WORK TO BE COMPLETED: Given the records below, would you repeat exactly the lines that begin at the one containing "## Implementation" and end at the one containing "- The main entry", inclusive?

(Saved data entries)
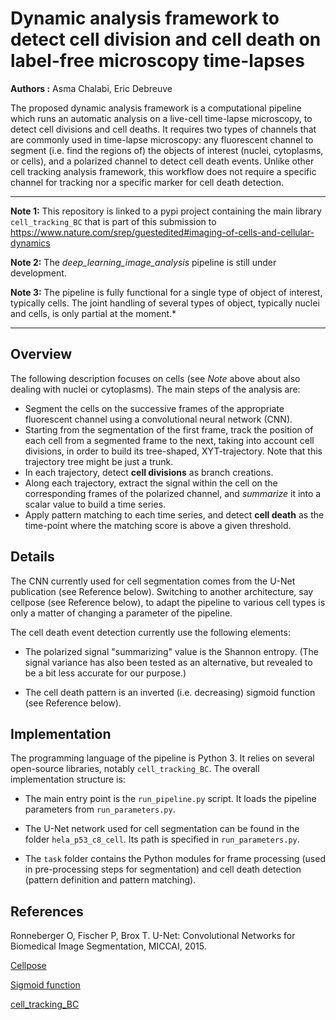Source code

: # Dynamic analysis framework to detect cell division and cell death on label-free microscopy time-lapses

**Authors :** Asma Chalabi, Eric Debreuve

The proposed dynamic analysis framework is a computational pipeline which runs an automatic analysis on a live-cell time-lapse microscopy, to detect cell divisions and cell deaths. It requires two types of channels that are commonly used in time-lapse microscopy: any fluorescent channel to segment (i.e. find the regions of) the objects of interest (nuclei, cytoplasms, or cells), and a polarized channel to detect cell death events. Unlike other cell tracking analysis framework, this workflow does not require a specific channel for tracking nor a specific marker for cell death detection.

___

**Note 1:** This repository is linked to a pypi project containing the main library ``cell_tracking_BC`` that is part of this submission to https://www.nature.com/srep/guestedited#imaging-of-cells-and-cellular-dynamics

**Note 2:** The *deep_learning_image_analysis* pipeline is still under development.

**Note 3:** The pipeline is fully functional for a single type of object of interest, typically cells. The joint handling of several types of object, typically nuclei and cells, is only partial at the moment.*
___



## Overview

The following description focuses on cells (see *Note* above about also dealing with nuclei or cytoplasms). The main steps of the analysis are:

- Segment the cells on the successive frames of the appropriate fluorescent channel using a convolutional neural network (CNN).
- Starting from the segmentation of the first frame, track the position of each cell from a segmented frame to the next, taking into account cell divisions, in order to build its tree-shaped, XYT-trajectory. Note that this trajectory tree might be just a trunk.
- In each trajectory, detect **cell divisions** as branch creations.
- Along each trajectory, extract the signal within the cell on the corresponding frames of the polarized channel, and *summarize* it into a scalar value to build a time series.
- Apply pattern matching to each time series, and detect **cell death** as the time-point where the matching score is above a given threshold.



## Details

The CNN currently used for cell segmentation comes from the U-Net publication (see Reference below). Switching to another architecture, say cellpose (see Reference below), to adapt the pipeline to various cell types is only a matter of changing a parameter of the pipeline.

The cell death event detection currently use the following elements:

- The polarized signal "summarizing" value is the Shannon entropy. (The signal variance has also been tested as an alternative, but revealed to be a bit less accurate for our purpose.)

- The cell death pattern is an inverted (i.e. decreasing) sigmoid function (see Reference below).



## Implementation

The programming language of the pipeline is Python 3. It relies on several open-source libraries, notably ``cell_tracking_BC``. The overall implementation structure is:

- The main entry point is the ``run_pipeline.py`` script. It loads the pipeline parameters from ``run_parameters.py``.

- The U-Net network used for cell segmentation can be found in the folder ``hela_p53_c8_cell``. Its path is specified in ``run_parameters.py``.

- The ``task`` folder contains the Python modules for frame processing (used in pre-processing steps for segmentation) and cell death detection (pattern definition and pattern matching).



## References

Ronneberger O, Fischer P, Brox T. U-Net: Convolutional Networks for Biomedical Image Segmentation, MICCAI, 2015.

[Cellpose](https://cellpose.readthedocs.io/en/latest/)

[Sigmoid function](https://en.wikipedia.org/wiki/Sigmoid_function)

[cell_tracking_BC](https://pypi.org/project/cell-tracking-bc/)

SOLUTION FOR THIS PROBLEM:
## Implementation

The programming language of the pipeline is Python 3. It relies on several open-source libraries, notably ``cell_tracking_BC``. The overall implementation structure is:

- The main entry point is the ``run_pipeline.py`` script. It loads the pipeline parameters from ``run_parameters.py``.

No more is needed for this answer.